(Collected data)

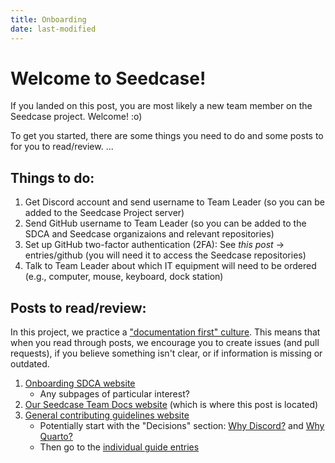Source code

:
 ```yaml
---
title: Onboarding
date: last-modified
---
```


# Welcome to Seedcase! 
If you landed on this post, you are most likely a new team member on the Seedcase project. Welcome! :o) 

To get you started, there are some things you need to do and some posts to for you to read/review. 
...

## Things to do: 
1. Get Discord account and send username to Team Leader (so you can be added to the Seedcase Project server)
2. Send GitHub username to Team Leader (so you can be added to the SDCA and Seedcase organizaions and relevant repositories)
3. Set up GitHub two-factor authentication (2FA): See *this post* -> entries/github (you will need it to access the Seedcase repositories)
4. Talk to Team Leader about which IT equipment will need to be ordered (e.g., computer, mouse, keyboard, dock station)

## Posts to read/review:
In this project, we practice a ["documentation first" culture](https://seedcase-project.org/community/guide-entries/documentation-first/). This means that when you read through posts, we encourage you to create issues (and pull requests), if you believe something isn't clear, or if information is missing or outdated.

1. [Onboarding SDCA website](https://steno-aarhus.github.io/research/onboarding.html)
    - Any subpages of particular interest?  
2. [Our Seedcase Team Docs website](https://team.seedcase-project.org/) (which is where this post is located)
3. [General contributing guidelines website](https://seedcase-project.org/community/contributing)
    - Potentially start with the "Decisions" section: [Why Discord?](https://seedcase-project.org/community/decisions/why-discord/) and [Why Quarto?](https://seedcase-project.org/community/decisions/why-quarto/)
    - Then go to the [individual guide entries](https://seedcase-project.org/community/contributing)

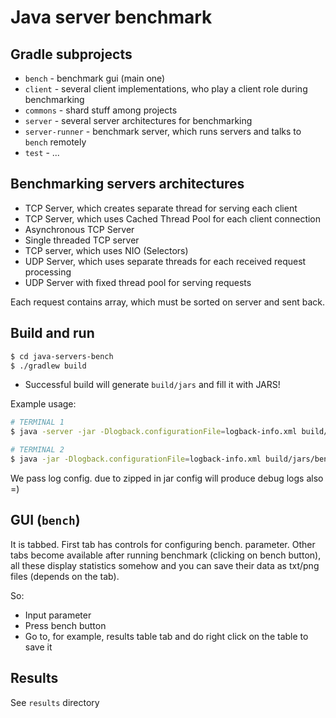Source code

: # Java server benchmark

## Gradle subprojects

* `bench` - benchmark gui (main one)
* `client` - several client implementations, who play a client role during benchmarking
* `commons` - shard stuff among projects
* `server` - several server architectures for benchmarking
* `server-runner` - benchmark server, which runs servers and talks to `bench` remotely
* `test` - ...

## Benchmarking servers architectures

* TCP Server, which creates separate thread for serving each client
* TCP Server, which uses Cached Thread Pool for each client connection
* Asynchronous TCP Server
* Single threaded TCP server
* TCP server, which uses NIO (Selectors)
* UDP Server, which uses separate threads for each received request processing
* UDP Server with fixed thread pool for serving requests

Each request contains array, which must be sorted on server and sent back.

## Build and run

```bash
$ cd java-servers-bench
$ ./gradlew build
```

* Successful build will generate `build/jars` and fill it with JARS!

Example usage:

```bash
# TERMINAL 1
$ java -server -jar -Dlogback.configurationFile=logback-info.xml build/jars/server-runner-0.1.jar

# TERMINAL 2
$ java -jar -Dlogback.configurationFile=logback-info.xml build/jars/bench-0.1.jar
```

We pass log config. due to zipped in jar config will produce debug logs also =)

## GUI (`bench`)

It is tabbed. First tab has controls for configuring bench. parameter. Other tabs 
become available after running benchmark (clicking on bench button), all these display
statistics somehow and you can save their data as txt/png files (depends on the tab).

So:

* Input parameter 
* Press bench button
* Go to, for example, results table tab and do right click on the table to save it

## Results

See `results` directory
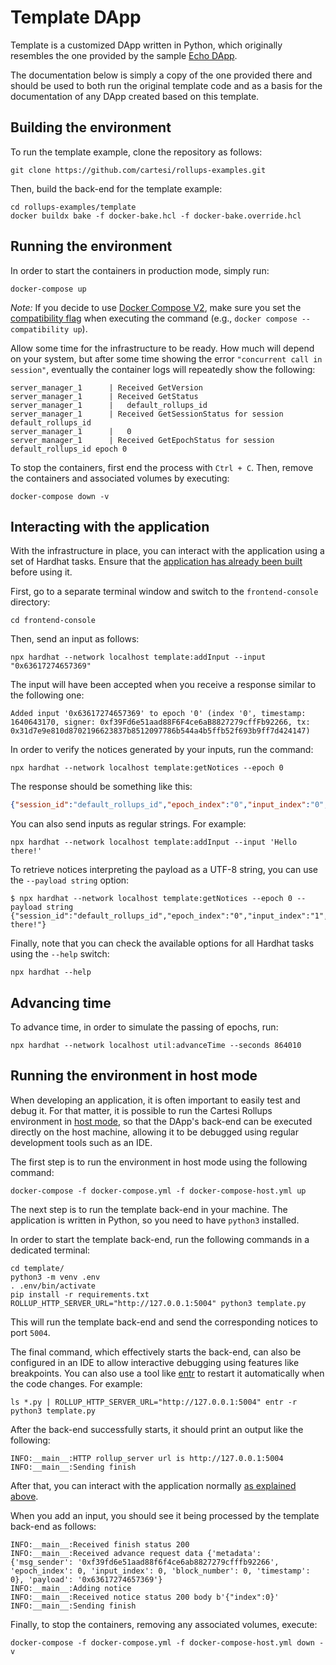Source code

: # Template DApp

Template is a customized DApp written in Python, which originally resembles the one provided by the sample [Echo DApp](https://github.com/cartesi/rollups-examples/tree/main/echo-python).

The documentation below is simply a copy of the one provided there and should be used to both run the original template code and as a basis for the documentation of any DApp created based on this template.

## Building the environment

To run the template example, clone the repository as follows:

```shell
git clone https://github.com/cartesi/rollups-examples.git
```

Then, build the back-end for the template example:

```shell
cd rollups-examples/template
docker buildx bake -f docker-bake.hcl -f docker-bake.override.hcl
```

## Running the environment

In order to start the containers in production mode, simply run:

```shell
docker-compose up
```

_Note:_ If you decide to use [Docker Compose V2](https://docs.docker.com/compose/cli-command/), make sure you set the [compatibility flag](https://docs.docker.com/compose/cli-command-compatibility/) when executing the command (e.g., `docker compose --compatibility up`).

Allow some time for the infrastructure to be ready.
How much will depend on your system, but after some time showing the error `"concurrent call in session"`, eventually the container logs will repeatedly show the following:

```shell
server_manager_1      | Received GetVersion
server_manager_1      | Received GetStatus
server_manager_1      |   default_rollups_id
server_manager_1      | Received GetSessionStatus for session default_rollups_id
server_manager_1      |   0
server_manager_1      | Received GetEpochStatus for session default_rollups_id epoch 0
```

To stop the containers, first end the process with `Ctrl + C`.
Then, remove the containers and associated volumes by executing:

```shell
docker-compose down -v
```

## Interacting with the application

With the infrastructure in place, you can interact with the application using a set of Hardhat tasks.
Ensure that the [application has already been built](../frontend-console/README.md#building) before using it.

First, go to a separate terminal window and switch to the `frontend-console` directory:

```shell
cd frontend-console
```

Then, send an input as follows:

```shell
npx hardhat --network localhost template:addInput --input "0x63617274657369"
```

The input will have been accepted when you receive a response similar to the following one:

```shell
Added input '0x63617274657369' to epoch '0' (index '0', timestamp: 1640643170, signer: 0xf39Fd6e51aad88F6F4ce6aB8827279cffFb92266, tx: 0x31d7e9e810d8702196623837b8512097786b544a4b5ffb52f693b9ff7d424147)
```

In order to verify the notices generated by your inputs, run the command:

```shell
npx hardhat --network localhost template:getNotices --epoch 0
```

The response should be something like this:

```json
{"session_id":"default_rollups_id","epoch_index":"0","input_index":"0","notice_index":"0","payload":"63617274657369"}
```

You can also send inputs as regular strings. For example:

```shell
npx hardhat --network localhost template:addInput --input 'Hello there!'
```

To retrieve notices interpreting the payload as a UTF-8 string, you can use the `--payload string` option:

```shell
$ npx hardhat --network localhost template:getNotices --epoch 0 --payload string
{"session_id":"default_rollups_id","epoch_index":"0","input_index":"1","notice_index":"0","payload":"Hello there!"}
```

Finally, note that you can check the available options for all Hardhat tasks using the `--help` switch:

```shell
npx hardhat --help
```

## Advancing time

To advance time, in order to simulate the passing of epochs, run:

```shell
npx hardhat --network localhost util:advanceTime --seconds 864010
```

## Running the environment in host mode

When developing an application, it is often important to easily test and debug it. For that matter, it is possible to run the Cartesi Rollups environment in [host mode](../README.md#host-mode), so that the DApp's back-end can be executed directly on the host machine, allowing it to be debugged using regular development tools such as an IDE.

The first step is to run the environment in host mode using the following command:

```shell
docker-compose -f docker-compose.yml -f docker-compose-host.yml up
```

The next step is to run the template back-end in your machine. The application is written in Python, so you need to have `python3` installed.

In order to start the template back-end, run the following commands in a dedicated terminal:

```shell
cd template/
python3 -m venv .env
. .env/bin/activate
pip install -r requirements.txt
ROLLUP_HTTP_SERVER_URL="http://127.0.0.1:5004" python3 template.py
```

This will run the template back-end and send the corresponding notices to port `5004`.

The final command, which effectively starts the back-end, can also be configured in an IDE to allow interactive debugging using features like breakpoints.
You can also use a tool like [entr](https://eradman.com/entrproject/) to restart it automatically when the code changes. For example:

```shell
ls *.py | ROLLUP_HTTP_SERVER_URL="http://127.0.0.1:5004" entr -r python3 template.py
```

After the back-end successfully starts, it should print an output like the following:

```log
INFO:__main__:HTTP rollup_server url is http://127.0.0.1:5004
INFO:__main__:Sending finish
```

After that, you can interact with the application normally [as explained above](#interacting-with-the-application).

When you add an input, you should see it being processed by the template back-end as follows:

```shell
INFO:__main__:Received finish status 200
INFO:__main__:Received advance request data {'metadata': {'msg_sender': '0xf39fd6e51aad88f6f4ce6ab8827279cfffb92266', 'epoch_index': 0, 'input_index': 0, 'block_number': 0, 'timestamp': 0}, 'payload': '0x63617274657369'}
INFO:__main__:Adding notice
INFO:__main__:Received notice status 200 body b'{"index":0}'
INFO:__main__:Sending finish
```

Finally, to stop the containers, removing any associated volumes, execute:

```shell
docker-compose -f docker-compose.yml -f docker-compose-host.yml down -v
```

• What is required:
Find the lines above with the word "payload". Copy them out.

• Result for this exercise:
{"session_id":"default_rollups_id","epoch_index":"0","input_index":"0","notice_index":"0","payload":"63617274657369"}
To retrieve notices interpreting the payload as a UTF-8 string, you can use the `--payload string` option:
$ npx hardhat --network localhost template:getNotices --epoch 0 --payload string
{"session_id":"default_rollups_id","epoch_index":"0","input_index":"1","notice_index":"0","payload":"Hello there!"}
INFO:__main__:Received advance request data {'metadata': {'msg_sender': '0xf39fd6e51aad88f6f4ce6ab8827279cfffb92266', 'epoch_index': 0, 'input_index': 0, 'block_number': 0, 'timestamp': 0}, 'payload': '0x63617274657369'}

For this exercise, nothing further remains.